◆ What you are asked to do: From the first line of the data down to the line bearing "[!code-cshtml[Main](adding-a-view/samples/sample4.cshtml)]", output every line exactly and include no pictures.
──────── Material shown ────────
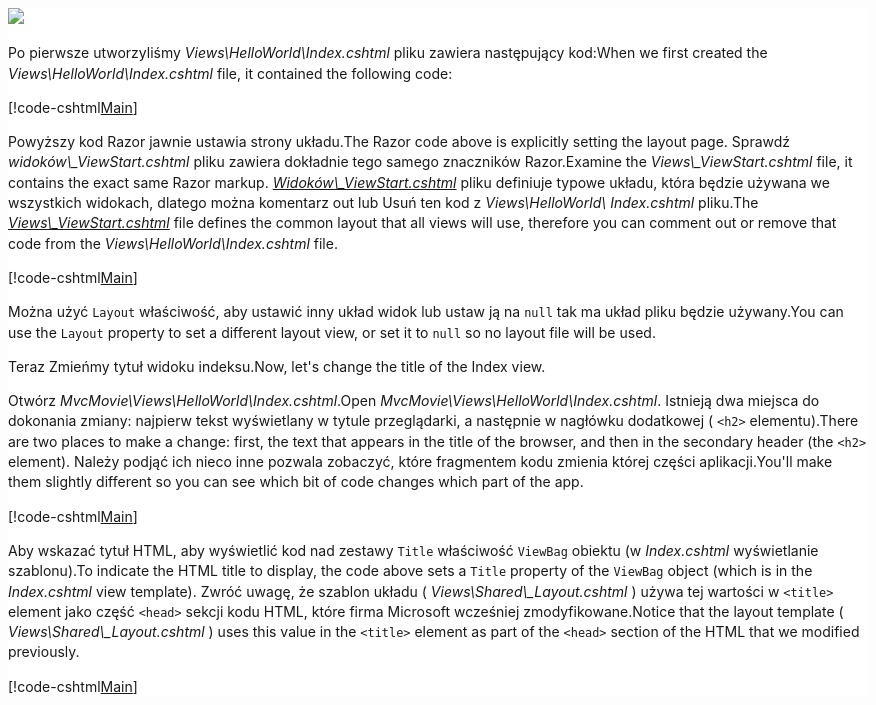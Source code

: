 ![](adding-a-view/_static/image8.png)

<span data-ttu-id="041ef-149">Po pierwsze utworzyliśmy *Views\HelloWorld\Index.cshtml* pliku zawiera następujący kod:</span><span class="sxs-lookup"><span data-stu-id="041ef-149">When we first created the *Views\HelloWorld\Index.cshtml* file, it contained the following code:</span></span>

[!code-cshtml[Main](adding-a-view/samples/sample4.cshtml)]

<span data-ttu-id="041ef-150">Powyższy kod Razor jawnie ustawia strony układu.</span><span class="sxs-lookup"><span data-stu-id="041ef-150">The Razor code above is explicitly setting the layout page.</span></span> <span data-ttu-id="041ef-151">Sprawdź *widoków\\_ViewStart.cshtml* pliku zawiera dokładnie tego samego znaczników Razor.</span><span class="sxs-lookup"><span data-stu-id="041ef-151">Examine the *Views\\_ViewStart.cshtml* file, it contains the exact same Razor markup.</span></span> <span data-ttu-id="041ef-152">*[Widoków\\_ViewStart.cshtml](https://weblogs.asp.net/scottgu/archive/2010/10/22/asp-net-mvc-3-layouts.aspx)* pliku definiuje typowe układu, która będzie używana we wszystkich widokach, dlatego można komentarz out lub Usuń ten kod z *Views\HelloWorld\ Index.cshtml* pliku.</span><span class="sxs-lookup"><span data-stu-id="041ef-152">The *[Views\\_ViewStart.cshtml](https://weblogs.asp.net/scottgu/archive/2010/10/22/asp-net-mvc-3-layouts.aspx)* file defines the common layout that all views will use, therefore you can comment out or remove that code from the *Views\HelloWorld\Index.cshtml* file.</span></span>

[!code-cshtml[Main](adding-a-view/samples/sample5.cshtml?highlight=1-3)]

<span data-ttu-id="041ef-153">Można użyć `Layout` właściwość, aby ustawić inny układ widok lub ustaw ją na `null` tak ma układ pliku będzie używany.</span><span class="sxs-lookup"><span data-stu-id="041ef-153">You can use the `Layout` property to set a different layout view, or set it to `null` so no layout file will be used.</span></span>

<span data-ttu-id="041ef-154">Teraz Zmieńmy tytuł widoku indeksu.</span><span class="sxs-lookup"><span data-stu-id="041ef-154">Now, let's change the title of the Index view.</span></span>

<span data-ttu-id="041ef-155">Otwórz *MvcMovie\Views\HelloWorld\Index.cshtml*.</span><span class="sxs-lookup"><span data-stu-id="041ef-155">Open *MvcMovie\Views\HelloWorld\Index.cshtml*.</span></span> <span data-ttu-id="041ef-156">Istnieją dwa miejsca do dokonania zmiany: najpierw tekst wyświetlany w tytule przeglądarki, a następnie w nagłówku dodatkowej ( `<h2>` elementu).</span><span class="sxs-lookup"><span data-stu-id="041ef-156">There are two places to make a change: first, the text that appears in the title of the browser, and then in the secondary header (the `<h2>` element).</span></span> <span data-ttu-id="041ef-157">Należy podjąć ich nieco inne pozwala zobaczyć, które fragmentem kodu zmienia której części aplikacji.</span><span class="sxs-lookup"><span data-stu-id="041ef-157">You'll make them slightly different so you can see which bit of code changes which part of the app.</span></span>

[!code-cshtml[Main](adding-a-view/samples/sample6.cshtml?highlight=2,5)]

<span data-ttu-id="041ef-158">Aby wskazać tytuł HTML, aby wyświetlić kod nad zestawy `Title` właściwość `ViewBag` obiektu (w *Index.cshtml* wyświetlanie szablonu).</span><span class="sxs-lookup"><span data-stu-id="041ef-158">To indicate the HTML title to display, the code above sets a `Title` property of the `ViewBag` object (which is in the *Index.cshtml* view template).</span></span> <span data-ttu-id="041ef-159">Zwróć uwagę, że szablon układu ( *Views\Shared\\_Layout.cshtml* ) używa tej wartości w `<title>` element jako część `<head>` sekcji kodu HTML, które firma Microsoft wcześniej zmodyfikowane.</span><span class="sxs-lookup"><span data-stu-id="041ef-159">Notice that the layout template ( *Views\Shared\\_Layout.cshtml* ) uses this value in the `<title>` element as part of the `<head>` section of the HTML that we modified previously.</span></span>

[!code-cshtml[Main](adding-a-view/samples/sample7.cshtml?highlight=6)]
────────
◆ Task result:
Source code

: ![](adding-a-view/_static/image8.png)

<span data-ttu-id="041ef-149">Po pierwsze utworzyliśmy *Views\HelloWorld\Index.cshtml* pliku zawiera następujący kod:</span><span class="sxs-lookup"><span data-stu-id="041ef-149">When we first created the *Views\HelloWorld\Index.cshtml* file, it contained the following code:</span></span>

[!code-cshtml[Main](adding-a-view/samples/sample4.cshtml)]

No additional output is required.